Vale dizer que Vanda, a atriz, não estava assim tão fora da razão: apesar de editor de uma revista progressiva, a On the Highest, que combatia o antissemitismo e defendia a emancipação feminina no século XIX, Sacher-Masoch foi acusado de misoginia por seu livro. Nele, Vanda, ainda que dominadora, assume um papel que lhe é atribuído por Severin, o aristocrata que, no fundo, teria o controle de toda a relação e converteria a personagem em uma deusa fria – uma Vênus – a seu bel prazer.
É nesse ponto do roteiro que uma primeira transformação – ou virada – se opera. Vanda, a atriz, se revela não apenas uma intérprete promissora, ao encarnar de modo marcial a deusa fria de Masoch, mas faz parecerem falsas as perguntas bobas disparadas sobre o texto, que ela demonstra saber de cor. Outra surpresa vem a seguir: a atriz que entrou atabalhoada pela porta do teatro começa a mostrar confiança e a dirigir o diretor, que anota atônito suas sugestões para a futura montagem.
Outras reviravoltas virão, como quando Vanda insinua saber demais da vida de Thomas e ter sido enviada para torturá-lo, e quando, mais perto do fim, eles trocam de papéis – e também de posição e de gênero. É ao longo dessas viradas que cresce o mistério do filme. Afeito a desenvolver tramas tensas em ambientes fechados, vide O Bebê de Rosemary (1968), O Pianista (2002) e O Escritor Fantasma (2010), aqui Polanski leva a tática ao paroxismo. Toda a ação do longa, de cerca de uma hora e meia, se passa dentro de um claustrofóbico teatro, com dois únicos personagens, que se desdobram em outros dois.
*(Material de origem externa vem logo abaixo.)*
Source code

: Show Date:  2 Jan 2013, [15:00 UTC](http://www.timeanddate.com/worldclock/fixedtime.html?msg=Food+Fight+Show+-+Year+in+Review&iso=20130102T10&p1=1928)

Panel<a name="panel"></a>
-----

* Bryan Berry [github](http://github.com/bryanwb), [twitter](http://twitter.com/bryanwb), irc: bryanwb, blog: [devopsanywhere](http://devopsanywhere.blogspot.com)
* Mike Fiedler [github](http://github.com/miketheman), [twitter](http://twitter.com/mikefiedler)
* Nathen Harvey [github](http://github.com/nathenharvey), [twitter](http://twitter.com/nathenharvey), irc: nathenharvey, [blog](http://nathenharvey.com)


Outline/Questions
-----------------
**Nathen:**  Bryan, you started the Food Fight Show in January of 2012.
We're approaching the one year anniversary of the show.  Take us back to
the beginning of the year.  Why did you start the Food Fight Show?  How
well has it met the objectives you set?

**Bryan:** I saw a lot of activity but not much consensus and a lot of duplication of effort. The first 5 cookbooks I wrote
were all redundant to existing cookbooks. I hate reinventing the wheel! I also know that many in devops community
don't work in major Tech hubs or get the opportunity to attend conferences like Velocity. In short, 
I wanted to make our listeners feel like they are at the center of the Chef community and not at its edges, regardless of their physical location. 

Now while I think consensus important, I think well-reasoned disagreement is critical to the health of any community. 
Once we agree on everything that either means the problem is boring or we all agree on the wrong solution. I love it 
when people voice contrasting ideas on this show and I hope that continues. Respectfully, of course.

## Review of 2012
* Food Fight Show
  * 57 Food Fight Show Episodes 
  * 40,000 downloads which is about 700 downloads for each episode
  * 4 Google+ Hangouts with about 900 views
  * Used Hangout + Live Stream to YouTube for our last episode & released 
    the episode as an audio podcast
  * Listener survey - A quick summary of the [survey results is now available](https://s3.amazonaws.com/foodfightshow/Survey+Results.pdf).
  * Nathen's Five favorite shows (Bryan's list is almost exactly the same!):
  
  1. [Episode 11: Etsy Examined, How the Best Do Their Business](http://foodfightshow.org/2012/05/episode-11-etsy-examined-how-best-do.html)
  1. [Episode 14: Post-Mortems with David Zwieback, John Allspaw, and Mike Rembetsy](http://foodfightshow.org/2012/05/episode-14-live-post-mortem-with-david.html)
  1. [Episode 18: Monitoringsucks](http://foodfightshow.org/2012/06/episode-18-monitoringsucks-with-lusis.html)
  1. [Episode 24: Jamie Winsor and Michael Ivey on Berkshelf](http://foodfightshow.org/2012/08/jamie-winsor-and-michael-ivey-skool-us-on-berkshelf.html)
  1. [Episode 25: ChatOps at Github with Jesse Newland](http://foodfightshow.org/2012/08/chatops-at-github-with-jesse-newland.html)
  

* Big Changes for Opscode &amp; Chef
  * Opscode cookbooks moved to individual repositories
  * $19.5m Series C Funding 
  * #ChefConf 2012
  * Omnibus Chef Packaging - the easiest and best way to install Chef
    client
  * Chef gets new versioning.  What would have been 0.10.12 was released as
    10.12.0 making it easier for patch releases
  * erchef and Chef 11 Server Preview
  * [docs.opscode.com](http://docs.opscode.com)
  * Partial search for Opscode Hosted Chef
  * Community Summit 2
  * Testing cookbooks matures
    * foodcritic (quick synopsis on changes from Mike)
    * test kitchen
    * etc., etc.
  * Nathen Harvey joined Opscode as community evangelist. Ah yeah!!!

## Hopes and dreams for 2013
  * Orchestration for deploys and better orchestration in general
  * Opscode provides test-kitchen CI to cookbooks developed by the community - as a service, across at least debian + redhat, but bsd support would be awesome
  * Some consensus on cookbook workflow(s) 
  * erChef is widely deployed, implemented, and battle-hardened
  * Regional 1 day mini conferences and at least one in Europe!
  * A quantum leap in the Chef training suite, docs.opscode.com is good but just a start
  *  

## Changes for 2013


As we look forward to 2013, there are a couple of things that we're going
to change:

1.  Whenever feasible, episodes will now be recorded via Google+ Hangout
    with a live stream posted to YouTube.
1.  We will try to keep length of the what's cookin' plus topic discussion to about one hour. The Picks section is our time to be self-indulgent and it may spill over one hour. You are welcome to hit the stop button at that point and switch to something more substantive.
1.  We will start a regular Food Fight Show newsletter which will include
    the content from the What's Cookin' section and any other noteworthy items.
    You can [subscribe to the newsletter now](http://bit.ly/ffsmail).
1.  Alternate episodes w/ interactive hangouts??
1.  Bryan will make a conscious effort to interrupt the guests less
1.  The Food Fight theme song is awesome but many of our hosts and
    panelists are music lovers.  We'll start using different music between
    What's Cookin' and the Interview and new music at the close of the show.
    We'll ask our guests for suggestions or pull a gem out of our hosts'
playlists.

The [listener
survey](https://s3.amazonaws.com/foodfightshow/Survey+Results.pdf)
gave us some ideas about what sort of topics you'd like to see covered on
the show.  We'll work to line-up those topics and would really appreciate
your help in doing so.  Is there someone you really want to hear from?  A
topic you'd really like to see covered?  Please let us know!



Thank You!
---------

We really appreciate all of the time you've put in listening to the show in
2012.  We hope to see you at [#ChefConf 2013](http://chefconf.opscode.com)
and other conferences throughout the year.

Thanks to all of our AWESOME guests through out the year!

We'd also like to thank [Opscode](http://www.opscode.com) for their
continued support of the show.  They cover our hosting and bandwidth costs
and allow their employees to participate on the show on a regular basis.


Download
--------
Símbolo do pacto pela fantasia traçado entre texto e espectador, o teatro serve também como palco para Polanski tecer uma trama dúbia, em que a identidade de Vanda, a atriz, escapa ao público ainda mais que a de Vanda, a deusa de Masoch. E para que Polanski desfile algo de sua autobiografia como gosta de fazer – disfarçadamente. Na troca de papéis, por exemplo, o ator francês Mathieu Amalric, que é a cara do Polanski jovem, se veste de mulher, como o diretor já fez O Inquilino (1976). Além disso, é impossível não relacionar o crime pelo qual o cineasta vem sendo perseguido há anos, o de se abusar de uma adolescente nos Estados Unidos, nos anos 1970, com o tema central do filme, o do jogo de poder entre os sexos.
Não é um filme leve ou superficial. Pode parecer, mas não é Cinquenta Tons de Cinza. É algo muito melhor.